Today, Jarvis is in a Wolves team that face Chelsea at Stamford Bridge in a run of games that would bring even the most confident Old Gold fan out in a cold sweat: the sequence is Manchester City, Manchester United and Arsenal in the Premier League and a Carling Cup game next week against United. It will be a tough month for a team already 18th in the table but Jarvis is enjoying every minute.

He is that rare thing, an English footballer in the Premier League who has made his way up the divisions starting at Gillingham seven years ago as a 17-year-old. "I can still remember my first start away at Preston," Jarvis says. "Just before kick-off there was a load of balloons on the pitch. The ref said to me 'Could you just pop that one next to you?' So I went to stamp on it and it blew away. The crowd all cheered. I thought: 'That's a good start to my career'."

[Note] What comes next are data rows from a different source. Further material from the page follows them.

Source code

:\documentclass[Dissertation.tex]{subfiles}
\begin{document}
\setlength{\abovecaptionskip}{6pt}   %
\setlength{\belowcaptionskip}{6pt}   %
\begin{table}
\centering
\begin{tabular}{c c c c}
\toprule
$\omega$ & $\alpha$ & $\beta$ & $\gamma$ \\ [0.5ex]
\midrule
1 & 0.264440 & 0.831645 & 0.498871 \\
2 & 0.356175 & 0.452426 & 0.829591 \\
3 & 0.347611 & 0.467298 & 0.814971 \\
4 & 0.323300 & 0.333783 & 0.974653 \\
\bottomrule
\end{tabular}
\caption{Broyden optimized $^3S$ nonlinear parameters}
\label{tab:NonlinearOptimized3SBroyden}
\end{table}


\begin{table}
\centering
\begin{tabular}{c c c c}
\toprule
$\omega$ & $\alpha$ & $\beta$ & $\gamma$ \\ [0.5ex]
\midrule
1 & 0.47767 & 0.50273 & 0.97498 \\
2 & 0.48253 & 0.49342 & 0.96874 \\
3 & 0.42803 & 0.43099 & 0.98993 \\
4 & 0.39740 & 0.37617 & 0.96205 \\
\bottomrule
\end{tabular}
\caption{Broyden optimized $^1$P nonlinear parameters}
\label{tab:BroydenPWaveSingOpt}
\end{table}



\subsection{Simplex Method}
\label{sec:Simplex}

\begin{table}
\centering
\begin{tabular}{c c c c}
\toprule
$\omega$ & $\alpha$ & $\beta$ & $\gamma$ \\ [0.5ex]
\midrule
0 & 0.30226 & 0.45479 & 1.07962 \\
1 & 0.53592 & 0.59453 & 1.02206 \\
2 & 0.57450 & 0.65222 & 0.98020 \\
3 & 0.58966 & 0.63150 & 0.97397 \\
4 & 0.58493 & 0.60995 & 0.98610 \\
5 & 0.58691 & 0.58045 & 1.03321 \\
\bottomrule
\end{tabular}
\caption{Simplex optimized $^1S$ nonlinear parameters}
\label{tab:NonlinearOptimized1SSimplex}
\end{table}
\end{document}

It was Jarvis who scored Wolves' goal against West Ham that earned them a 1-1 draw on Saturday. He plays on the left but is naturally right-footed, one of those qualities, along with his pace, that will have brought him to the attention of Capello. Jarvis will have another chance to impress today in front of Capello's general manager Franco Baldini, who will be at Stamford Bridge, but – without a win since the start of the season – there are greater priorities for the side at the moment. Since Danny Murphy's outspoken criticism of Wolves' approach to games – and Karl Henry's controversial challenges on Bobby Zamora and Jordi Gomez – there has been a focus on them that the club are unaccustomed to. But they have also played some decent football despite their position and Jarvis, bought from Gillingham in 2007, has been one of the club's success stories.

On the tackling debate, Jarvis says that the issue "has been blown out of proportion. It was after the Newcastle game [on 28 August] and there were a number of players who got booked [12, seven from Wolves]. A lot has been made of it. A lot of tackles were there to be won and I don't think anyone would class any of them intent or foul play.

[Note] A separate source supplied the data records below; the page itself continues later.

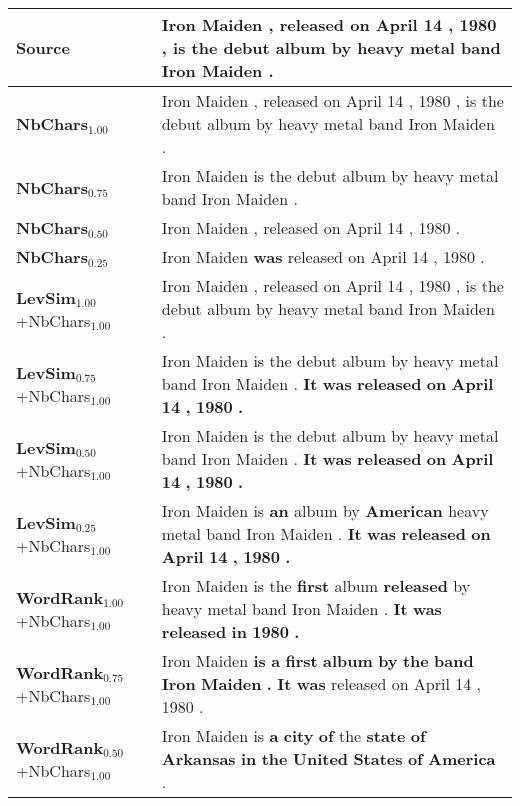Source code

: \documentclass[10pt, a4paper]{article}
\begin{document}
\begin{table*}
{\begin{tabular}{ll}
\textbf{Source} & Iron Maiden , released on April 14 , 1980 , is the debut album by heavy metal band Iron Maiden . \\
\midrule
\textbf{NbChars$_{1.00}$} & Iron Maiden , released on April 14 , 1980 , is the debut album by heavy metal band Iron Maiden . \\
\textbf{NbChars$_{0.75}$} & Iron Maiden is the debut album by heavy metal band Iron Maiden . \\
\textbf{NbChars$_{0.50}$} & Iron Maiden , released on April 14 , 1980 . \\
\textbf{NbChars$_{0.25}$} & Iron Maiden \textbf{was} released on April 14 , 1980 . \\
\midrule
\textbf{LevSim$_{1.00}$}\footnotesize{+NbChars$_{1.00}$} & Iron Maiden , released on April 14 , 1980 , is the debut album by heavy metal band Iron Maiden . \\
\textbf{LevSim$_{0.75}$}\footnotesize{+NbChars$_{1.00}$} & Iron Maiden is the debut album by heavy metal band Iron Maiden . \textbf{It} \textbf{was} \textbf{released} \textbf{on} \textbf{April} \textbf{14} \textbf{,} \textbf{1980} \textbf{.} \\
\textbf{LevSim$_{0.50}$}\footnotesize{+NbChars$_{1.00}$} & Iron Maiden is the debut album by heavy metal band Iron Maiden . \textbf{It} \textbf{was} \textbf{released} \textbf{on} \textbf{April} \textbf{14} \textbf{,} \textbf{1980} \textbf{.} \\
\textbf{LevSim$_{0.25}$}\footnotesize{+NbChars$_{1.00}$} & Iron Maiden is \textbf{an} album by \textbf{American} heavy metal band Iron Maiden . \textbf{It} \textbf{was} \textbf{released} \textbf{on} \textbf{April} \textbf{14} \textbf{,} \textbf{1980} \textbf{.} \\
\midrule
\textbf{WordRank$_{1.00}$}\footnotesize{+NbChars$_{1.00}$} & Iron Maiden is the \textbf{first} album \textbf{released} by heavy metal band Iron Maiden . \textbf{It} \textbf{was} \textbf{released} \textbf{in} \textbf{1980} \textbf{.} \\
\textbf{WordRank$_{0.75}$}\footnotesize{+NbChars$_{1.00}$} & Iron Maiden \textbf{is} \textbf{a} \textbf{first} \textbf{album} \textbf{by} \textbf{the} \textbf{band} \textbf{Iron} \textbf{Maiden} \textbf{.} \textbf{It} \textbf{was} released on April 14 , 1980 . \\
\textbf{WordRank$_{0.50}$}\footnotesize{+NbChars$_{1.00}$} & Iron Maiden is \textbf{a} \textbf{city} \textbf{of} the \textbf{state} \textbf{of} \textbf{Arkansas} \textbf{in} \textbf{the} \textbf{United} \textbf{States} \textbf{of} \textbf{America} . \\

\end{tabular}}
\end{table*}
\end{document}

"If you see the game against West Ham last weekend everyone was saying how well we played and what a good game of football it was. There were no reckless challenges. There were no yellow cards [for Wolves]. It was one of those things, a spur of the moment thing and everyone has been jumping on the bandwagon. Once you get labelled with it, it is hard to shake off and that is what has happened."

Jarvis says that as a creative player himself he has never had reason to be concerned by the approach of his Wolves team-mates or Henry in particular. "Although it wasn't a great challenge against Wigan [on Gomez] because of what happened before it has been made even worse and he is not that sort of player. You see him last season and the start of this season and he has not been like that at all. He gets into challenges and breaks play up but he's not a dirty player at all.

"It is noticeable now that even if it is a normal challenge [from a Wolves player] it has been blown up. After the performance against West Ham when there were no ridiculous tackles going in and no stupid yellow cards I think hopefully it will calm down. It was big this month and something else will be big next month."

As we sit in one of the annexes at Wolves' training ground, every one of Jarvis's team-mates who wanders by affects a groan when they recognise that the club's new golden boy is the interview subject. "Ask him about the ping-pong," shouts one of the fitness coaches. "Or the cross-country. Or the swimming."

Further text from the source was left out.